The first crop of Monsanto’s Roundup Ready sugarbeets, genetically engineered to be resistant to the company’s Roundup-brand herbicide, was harvested in the fall following approval from the USDA’s Animal and Plant Health Inspection Service (APHIS).
But the plaintiffs argued that Monsanto, currently the sole supplier of GM sugarbeets, should be required to prepare an Environmental Impact Statement before its GM beets are allowed to be grown without restriction. In light of the new administration, they called on APHIS to reconsider this option.
Following the USDA lawyers’ decision to retain the department’s current position, CFS attorney Zelig Golden said: “This certainly is not the ‘change’ the Obama Administration promised.
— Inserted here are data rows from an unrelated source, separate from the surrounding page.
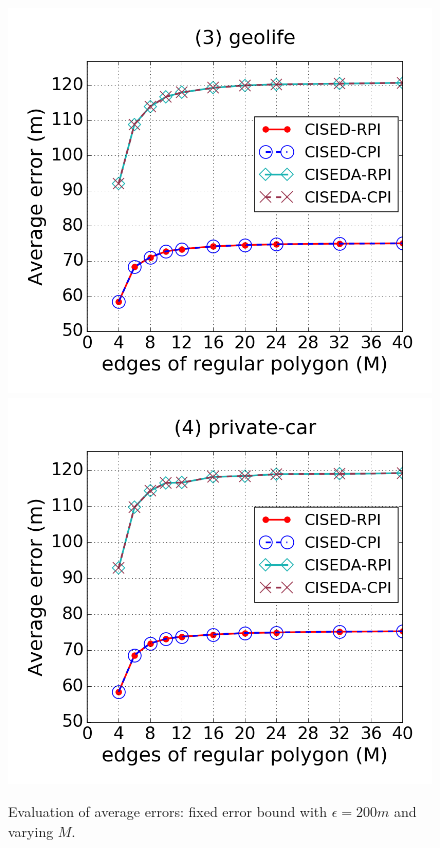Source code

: \begin{figure}[tb!]
\includegraphics[scale = 0.250]{figures/Exp-M-e-200-error-geolife.png}
\includegraphics[scale = 0.250]{figures/Exp-M-e-200-error-private.png}
\vspace{-2ex}
\caption{\small Evaluation of average errors: fixed error bound with $\epsilon = 200m$ and varying $M$.}
\label{fig:m-error-e200}
\vspace{-2ex}
\end{figure}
We’re very disappointed that the USDA and Secretary Vilsack did not take this important opportunity to reverse the Bush Administration’s flawed position on GMOs, and take steps to safeguard public health, environment and farmers’ livelihoods.”
A USDA spokesperson told FoodNavigator-USA.com: "USDA has a rigorous science-based regulatory system and has adhered to our authorities and implementation of National Environmental Policy Act statutes." She added: “We stand by our decision.”
GM sugarbeet concerns
The CFS has expressed concern that GM beet pollen could contaminate non-GM and organic crops because sugarbeets are wind pollinated.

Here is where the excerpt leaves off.